## EXERCISE INSTRUCTIONS
Set out exactly, and with nothing added, the line containing "I worked on" and every line after it through the final line of the data.

§

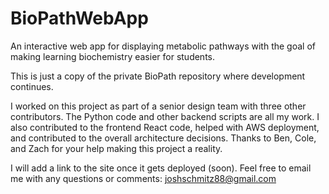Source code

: # BioPathWebApp
An interactive web app for displaying metabolic pathways with the goal of making learning biochemistry easier for students.

This is just a copy of the private BioPath repository where development continues.

I worked on this project as part of a senior design team with three other contributors. The Python code and other backend scripts are all my work. I also contributed to the frontend React code, helped with AWS deployment, and contributed to the overall architecture decisions. Thanks to Ben, Cole, and Zach for your help making this project a reality.

I will add a link to the site once it gets deployed (soon). Feel free to email me with any questions or comments: joshschmitz88@gmail.com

§

## OUTPUT OF THE EXERCISE
I worked on this project as part of a senior design team with three other contributors. The Python code and other backend scripts are all my work. I also contributed to the frontend React code, helped with AWS deployment, and contributed to the overall architecture decisions. Thanks to Ben, Cole, and Zach for your help making this project a reality.

I will add a link to the site once it gets deployed (soon). Feel free to email me with any questions or comments: joshschmitz88@gmail.com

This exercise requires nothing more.